Do you remember the 9th March 2009? That was the day that the FTSE touched an intra-day low of 3,460 — a 49% decline from its high of the 15th June 2007, just before the credit crunch and the worst global recession for 60 years.
Yet for some investors — including yours truly — March 2009 is remembered as a time of opportunity, not simply fear and plain.
Quite simply, share prices had been slaughtered across the board, with blue-chip bargains on offer just about everywhere.
Analysis paralysis
Investors who held back in March 2009 have been looking longingly at share price charts ever since. If only, if only…
But they didn’t buy. They sat on their hands, paralysed by fear and uncertainty, sure that things would get worse — and the market recovery and ensuing bull market passed them by.
All of which I mention because — just possibly — another such opportunity may be hoving into view.
It won’t be bargain-basement prices across the board, to be sure. But in two significant sectors of the global economy — oil and gas, and mining — share prices appear to be exhibiting significant weakness.
Buying into an income stream
Now, let’s be clear. As someone in their sixties, my main investment focus is on securing an income, and buying shares that pay decent — and sustainable — dividends.
Not for me the murkier shores of AIM, where investors in oil and mining stocks can clock up enormous gains, but also enormous losses.
What interests me is a different proposition altogether: giant FTSE 100 oil and mining stocks, along with some of the FTSE 100 and FTSE 250 businesses that supply them with vital goods and services.
Royal Dutch Shell, for instance, which hasn’t cut its dividend in decades. Rio Tinto. BHP Billiton. BP. Anglo American. Plus, as I’ve said, the mining and oil services supply companies that support such businesses.
Spotting the low
Over the long term, these companies have rewarded businesses very handsomely, and there’s every prospect that this track record will continue, despite the risks of some short-term pain.
So as an income investor, I’m eyeing up the prospect of buying into a nice stream of — hopefully, rising — dividends. And, of course, capital gains — should I ever wish to sell — as markets recover.

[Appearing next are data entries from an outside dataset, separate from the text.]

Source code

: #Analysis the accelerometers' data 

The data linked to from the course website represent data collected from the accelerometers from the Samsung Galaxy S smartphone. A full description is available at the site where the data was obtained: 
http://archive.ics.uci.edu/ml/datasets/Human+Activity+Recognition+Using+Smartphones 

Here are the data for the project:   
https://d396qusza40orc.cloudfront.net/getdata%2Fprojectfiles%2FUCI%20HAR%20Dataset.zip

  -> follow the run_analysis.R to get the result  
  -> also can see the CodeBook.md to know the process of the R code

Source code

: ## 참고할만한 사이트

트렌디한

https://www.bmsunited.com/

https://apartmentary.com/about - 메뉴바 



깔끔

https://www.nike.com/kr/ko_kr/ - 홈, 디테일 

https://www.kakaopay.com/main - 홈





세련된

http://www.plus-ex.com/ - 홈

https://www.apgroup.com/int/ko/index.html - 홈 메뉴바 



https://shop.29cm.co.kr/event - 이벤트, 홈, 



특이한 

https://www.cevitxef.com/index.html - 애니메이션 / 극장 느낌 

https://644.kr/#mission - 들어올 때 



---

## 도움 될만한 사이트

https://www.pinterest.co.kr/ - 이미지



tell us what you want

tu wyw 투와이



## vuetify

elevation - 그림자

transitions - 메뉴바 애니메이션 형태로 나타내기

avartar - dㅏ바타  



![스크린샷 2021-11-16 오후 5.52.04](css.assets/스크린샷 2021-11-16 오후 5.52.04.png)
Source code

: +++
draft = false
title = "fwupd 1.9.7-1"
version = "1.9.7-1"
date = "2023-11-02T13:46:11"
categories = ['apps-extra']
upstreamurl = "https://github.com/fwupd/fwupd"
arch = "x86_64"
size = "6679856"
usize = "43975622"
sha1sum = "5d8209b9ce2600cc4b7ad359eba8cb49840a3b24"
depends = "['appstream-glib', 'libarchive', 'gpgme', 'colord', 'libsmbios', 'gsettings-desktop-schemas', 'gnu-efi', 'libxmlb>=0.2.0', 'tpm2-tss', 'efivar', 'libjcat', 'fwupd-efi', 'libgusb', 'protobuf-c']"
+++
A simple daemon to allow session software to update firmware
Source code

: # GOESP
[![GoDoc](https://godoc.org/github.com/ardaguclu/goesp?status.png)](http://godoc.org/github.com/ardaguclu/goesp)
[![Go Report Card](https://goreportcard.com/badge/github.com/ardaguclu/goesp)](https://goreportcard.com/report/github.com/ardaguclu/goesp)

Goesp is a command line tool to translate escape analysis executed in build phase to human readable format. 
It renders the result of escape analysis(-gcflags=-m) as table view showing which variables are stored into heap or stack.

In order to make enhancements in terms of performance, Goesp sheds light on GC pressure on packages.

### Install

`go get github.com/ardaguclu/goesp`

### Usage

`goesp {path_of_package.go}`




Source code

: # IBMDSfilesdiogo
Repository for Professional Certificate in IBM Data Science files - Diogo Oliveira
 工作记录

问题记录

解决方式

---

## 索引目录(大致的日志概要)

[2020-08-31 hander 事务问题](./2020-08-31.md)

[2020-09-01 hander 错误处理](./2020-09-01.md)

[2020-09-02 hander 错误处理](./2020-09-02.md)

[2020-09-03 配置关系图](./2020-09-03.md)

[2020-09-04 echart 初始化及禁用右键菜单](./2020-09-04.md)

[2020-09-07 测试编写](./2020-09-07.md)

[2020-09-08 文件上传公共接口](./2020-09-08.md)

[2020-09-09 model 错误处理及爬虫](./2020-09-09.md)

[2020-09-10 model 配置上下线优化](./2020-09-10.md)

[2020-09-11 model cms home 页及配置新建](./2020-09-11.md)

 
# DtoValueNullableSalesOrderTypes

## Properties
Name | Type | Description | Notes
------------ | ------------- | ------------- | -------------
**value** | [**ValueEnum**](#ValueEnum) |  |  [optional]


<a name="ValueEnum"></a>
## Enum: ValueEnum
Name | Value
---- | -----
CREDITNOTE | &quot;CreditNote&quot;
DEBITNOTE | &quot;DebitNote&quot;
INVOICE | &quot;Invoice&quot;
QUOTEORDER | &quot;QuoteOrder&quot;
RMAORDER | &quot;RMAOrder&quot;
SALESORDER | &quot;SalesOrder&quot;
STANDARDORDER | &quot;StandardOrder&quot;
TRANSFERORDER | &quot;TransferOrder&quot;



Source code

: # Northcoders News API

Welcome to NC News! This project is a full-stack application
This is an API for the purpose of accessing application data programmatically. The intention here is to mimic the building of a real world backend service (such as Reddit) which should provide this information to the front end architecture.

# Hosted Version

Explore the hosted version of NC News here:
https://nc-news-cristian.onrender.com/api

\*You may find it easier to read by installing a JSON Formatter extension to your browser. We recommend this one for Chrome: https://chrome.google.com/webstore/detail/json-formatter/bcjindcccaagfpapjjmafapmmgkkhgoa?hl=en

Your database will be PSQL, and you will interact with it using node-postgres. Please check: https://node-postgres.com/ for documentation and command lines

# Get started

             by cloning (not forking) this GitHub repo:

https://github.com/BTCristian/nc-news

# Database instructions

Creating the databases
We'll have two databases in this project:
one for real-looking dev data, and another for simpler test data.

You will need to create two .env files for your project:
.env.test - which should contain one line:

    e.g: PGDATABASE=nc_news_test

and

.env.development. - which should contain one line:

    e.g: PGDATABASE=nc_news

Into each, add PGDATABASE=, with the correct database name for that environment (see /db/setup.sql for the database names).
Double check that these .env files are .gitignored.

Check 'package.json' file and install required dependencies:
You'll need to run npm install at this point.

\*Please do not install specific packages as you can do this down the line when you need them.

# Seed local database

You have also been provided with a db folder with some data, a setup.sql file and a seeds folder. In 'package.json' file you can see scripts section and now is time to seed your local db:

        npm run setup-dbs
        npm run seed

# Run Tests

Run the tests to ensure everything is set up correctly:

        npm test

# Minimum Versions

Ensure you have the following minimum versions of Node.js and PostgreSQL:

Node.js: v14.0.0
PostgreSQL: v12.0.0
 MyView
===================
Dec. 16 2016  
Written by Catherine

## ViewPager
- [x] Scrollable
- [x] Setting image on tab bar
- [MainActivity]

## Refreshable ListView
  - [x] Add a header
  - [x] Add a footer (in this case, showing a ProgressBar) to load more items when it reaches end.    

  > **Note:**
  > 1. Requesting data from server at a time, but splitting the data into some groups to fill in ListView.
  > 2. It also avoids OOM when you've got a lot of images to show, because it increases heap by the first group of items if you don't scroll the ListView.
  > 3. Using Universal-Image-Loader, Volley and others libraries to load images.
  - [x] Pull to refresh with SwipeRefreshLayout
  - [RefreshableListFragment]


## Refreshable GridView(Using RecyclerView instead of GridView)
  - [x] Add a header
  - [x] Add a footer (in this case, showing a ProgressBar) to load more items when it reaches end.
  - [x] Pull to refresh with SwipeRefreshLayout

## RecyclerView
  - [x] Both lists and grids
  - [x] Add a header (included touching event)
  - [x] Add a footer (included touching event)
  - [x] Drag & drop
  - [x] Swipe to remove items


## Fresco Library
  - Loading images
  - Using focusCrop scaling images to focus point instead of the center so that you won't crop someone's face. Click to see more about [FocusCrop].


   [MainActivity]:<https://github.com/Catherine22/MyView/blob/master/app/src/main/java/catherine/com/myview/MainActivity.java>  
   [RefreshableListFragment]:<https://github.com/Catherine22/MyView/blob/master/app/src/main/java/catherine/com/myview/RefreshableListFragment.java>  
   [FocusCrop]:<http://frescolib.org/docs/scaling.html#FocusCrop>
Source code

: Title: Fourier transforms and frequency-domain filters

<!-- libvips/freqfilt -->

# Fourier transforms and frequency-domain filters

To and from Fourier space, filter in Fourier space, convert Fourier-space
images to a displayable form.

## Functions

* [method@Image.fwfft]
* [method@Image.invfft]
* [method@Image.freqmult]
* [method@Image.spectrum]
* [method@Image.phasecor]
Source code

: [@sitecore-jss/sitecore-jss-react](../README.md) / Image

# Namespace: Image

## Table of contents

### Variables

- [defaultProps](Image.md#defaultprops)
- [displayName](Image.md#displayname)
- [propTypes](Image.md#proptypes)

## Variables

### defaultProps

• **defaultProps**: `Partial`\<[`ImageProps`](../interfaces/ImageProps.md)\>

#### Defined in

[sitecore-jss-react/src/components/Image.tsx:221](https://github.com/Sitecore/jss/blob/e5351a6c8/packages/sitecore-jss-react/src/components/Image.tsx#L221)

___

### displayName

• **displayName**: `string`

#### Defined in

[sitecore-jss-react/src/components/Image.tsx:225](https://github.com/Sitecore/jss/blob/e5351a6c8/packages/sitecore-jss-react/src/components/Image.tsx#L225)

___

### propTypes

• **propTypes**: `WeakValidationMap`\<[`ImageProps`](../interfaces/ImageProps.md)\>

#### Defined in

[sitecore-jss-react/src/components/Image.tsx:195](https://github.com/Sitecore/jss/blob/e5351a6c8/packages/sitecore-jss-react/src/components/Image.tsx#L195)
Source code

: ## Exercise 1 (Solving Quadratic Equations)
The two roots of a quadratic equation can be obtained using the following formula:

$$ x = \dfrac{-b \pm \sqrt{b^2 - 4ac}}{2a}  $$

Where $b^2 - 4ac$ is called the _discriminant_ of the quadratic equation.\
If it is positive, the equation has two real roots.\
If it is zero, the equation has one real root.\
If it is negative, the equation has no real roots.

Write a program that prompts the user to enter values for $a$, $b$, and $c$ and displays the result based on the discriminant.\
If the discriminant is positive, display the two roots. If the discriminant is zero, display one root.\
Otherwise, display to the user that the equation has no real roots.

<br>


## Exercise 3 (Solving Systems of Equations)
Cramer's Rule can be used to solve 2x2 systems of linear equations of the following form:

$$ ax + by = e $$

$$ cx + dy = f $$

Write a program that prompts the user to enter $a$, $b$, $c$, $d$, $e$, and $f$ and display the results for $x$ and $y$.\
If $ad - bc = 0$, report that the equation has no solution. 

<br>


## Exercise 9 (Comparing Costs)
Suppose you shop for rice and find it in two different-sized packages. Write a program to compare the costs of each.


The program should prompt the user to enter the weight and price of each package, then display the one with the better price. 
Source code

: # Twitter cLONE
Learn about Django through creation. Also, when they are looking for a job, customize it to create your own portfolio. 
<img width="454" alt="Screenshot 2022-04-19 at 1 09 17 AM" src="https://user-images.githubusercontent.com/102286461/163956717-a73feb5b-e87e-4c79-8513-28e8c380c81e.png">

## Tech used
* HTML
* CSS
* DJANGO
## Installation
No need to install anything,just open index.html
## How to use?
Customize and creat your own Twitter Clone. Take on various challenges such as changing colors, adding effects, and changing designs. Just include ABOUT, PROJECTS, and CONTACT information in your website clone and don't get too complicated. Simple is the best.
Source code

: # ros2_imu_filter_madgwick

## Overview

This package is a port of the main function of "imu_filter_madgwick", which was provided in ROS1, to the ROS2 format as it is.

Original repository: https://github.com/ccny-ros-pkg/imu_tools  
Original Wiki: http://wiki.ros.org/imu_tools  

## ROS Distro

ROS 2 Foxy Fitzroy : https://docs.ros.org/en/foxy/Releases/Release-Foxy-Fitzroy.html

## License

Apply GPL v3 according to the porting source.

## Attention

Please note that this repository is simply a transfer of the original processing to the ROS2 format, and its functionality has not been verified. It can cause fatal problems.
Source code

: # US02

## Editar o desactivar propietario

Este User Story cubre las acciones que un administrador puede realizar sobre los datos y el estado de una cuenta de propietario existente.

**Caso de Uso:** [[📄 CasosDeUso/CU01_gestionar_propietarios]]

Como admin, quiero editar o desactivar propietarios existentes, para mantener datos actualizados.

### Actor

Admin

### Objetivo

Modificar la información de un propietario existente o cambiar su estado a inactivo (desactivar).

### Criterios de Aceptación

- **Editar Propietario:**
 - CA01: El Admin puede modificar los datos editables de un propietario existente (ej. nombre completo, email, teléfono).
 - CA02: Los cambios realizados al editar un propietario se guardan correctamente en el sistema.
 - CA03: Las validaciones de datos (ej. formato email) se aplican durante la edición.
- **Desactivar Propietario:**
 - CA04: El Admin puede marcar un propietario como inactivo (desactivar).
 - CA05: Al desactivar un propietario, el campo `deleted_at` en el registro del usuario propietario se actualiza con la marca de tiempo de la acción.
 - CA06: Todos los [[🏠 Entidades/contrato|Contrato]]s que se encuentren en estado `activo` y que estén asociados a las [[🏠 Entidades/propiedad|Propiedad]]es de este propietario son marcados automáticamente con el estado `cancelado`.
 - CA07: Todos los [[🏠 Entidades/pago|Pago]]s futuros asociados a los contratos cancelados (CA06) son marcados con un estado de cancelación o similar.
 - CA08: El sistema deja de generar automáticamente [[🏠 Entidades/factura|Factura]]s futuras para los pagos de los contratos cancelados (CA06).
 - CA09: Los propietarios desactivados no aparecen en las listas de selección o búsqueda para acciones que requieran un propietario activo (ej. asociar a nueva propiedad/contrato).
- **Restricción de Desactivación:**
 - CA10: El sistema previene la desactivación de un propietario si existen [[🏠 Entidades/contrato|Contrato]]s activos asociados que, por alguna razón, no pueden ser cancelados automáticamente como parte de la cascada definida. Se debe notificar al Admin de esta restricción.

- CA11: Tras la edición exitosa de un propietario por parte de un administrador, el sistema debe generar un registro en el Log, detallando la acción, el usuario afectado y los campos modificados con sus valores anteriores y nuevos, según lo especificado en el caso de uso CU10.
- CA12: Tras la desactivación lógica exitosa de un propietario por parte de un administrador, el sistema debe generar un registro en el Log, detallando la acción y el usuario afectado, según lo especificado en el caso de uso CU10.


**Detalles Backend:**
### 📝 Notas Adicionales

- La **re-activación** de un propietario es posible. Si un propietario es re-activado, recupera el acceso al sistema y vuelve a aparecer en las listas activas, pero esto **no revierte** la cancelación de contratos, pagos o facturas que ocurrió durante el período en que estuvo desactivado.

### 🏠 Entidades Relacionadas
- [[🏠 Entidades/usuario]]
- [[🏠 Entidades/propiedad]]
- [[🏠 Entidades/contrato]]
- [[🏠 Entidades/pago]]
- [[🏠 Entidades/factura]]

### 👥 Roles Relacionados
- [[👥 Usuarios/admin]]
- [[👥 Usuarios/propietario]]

The question is, recover from what, exactly?
Because right now, this is the question that underpins any buying decision.
Follow the market
Just take a look at commodity prices. Brent crude oil is down from $108 per barrel to $53 per barrel, over the past 12 months. Gold, down from $1300 per ounce to $1100. Copper, down from $7050 per tonne a year ago, to $5189 now. Aluminium, down from $2000 a tonne a year ago, to $1715 a tonne now. Iron ore? $50 a tonne, versus $93 a year ago.
And so on, and so on. These are significant price falls — enough to break smaller and less-profitable businesses, or those operating in marginal conditions.
Shares in Australia’s Atlas Iron, for instance, fell 70% on Monday, after the company resumed trading after a hiatus caused by the collapse in ore prices. Now worth just AUS 4¢, they’re down from AUS 71¢ a year ago.
Closer to home, BHP Billiton — in which I have a stake — is down from £20.96 a year ago, to £11.30 as I write these words. Royal Dutch Shell, another holding, is down from £25.50 a year ago, to £17.60 today.
Unknown unknowns
Bargain — or bear trap? The truth is, no one knows. In mining, a lot depends upon the state of the Chinese economy, which consumes a huge amount of commodities, and so has a major impact on prices. In oil, Saudi Arabia and Iran are the big unknowns.
Plus, of course, these are very cyclical industries, with some observers worried that — especially in mining — a ‘supercycle’ is coming to an end, heralding not just months of low commodity prices, but years.
So while some investors are screaming “Buy!”, others are reaching for their bargepoles. No one really knows what will happen.
Finger poised…
Me, I’m biding my time. What I will say is that priced at £11.30, BHP Billiton is at almost exactly the £11.56 it was in early March 2009, back at the market’s nadir — although BHP Billiton’s own nadir was a few months earlier, in November 2008, when the stock briefly touched £7.97 as the global economy ground to a halt.
And somehow, things don’t feel as bad as 2009. Not by a long chalk. So there’s definitely an argument that BHP — and others — are starting to get seriously cheap.
At some point in the next few months, I’m fairly sure that I’ll be adding to my holding in BHP Billiton — and also Royal Dutch Shell, and one or two mining and oil industry support businesses.
But I don’t think that the time is quite right, yet.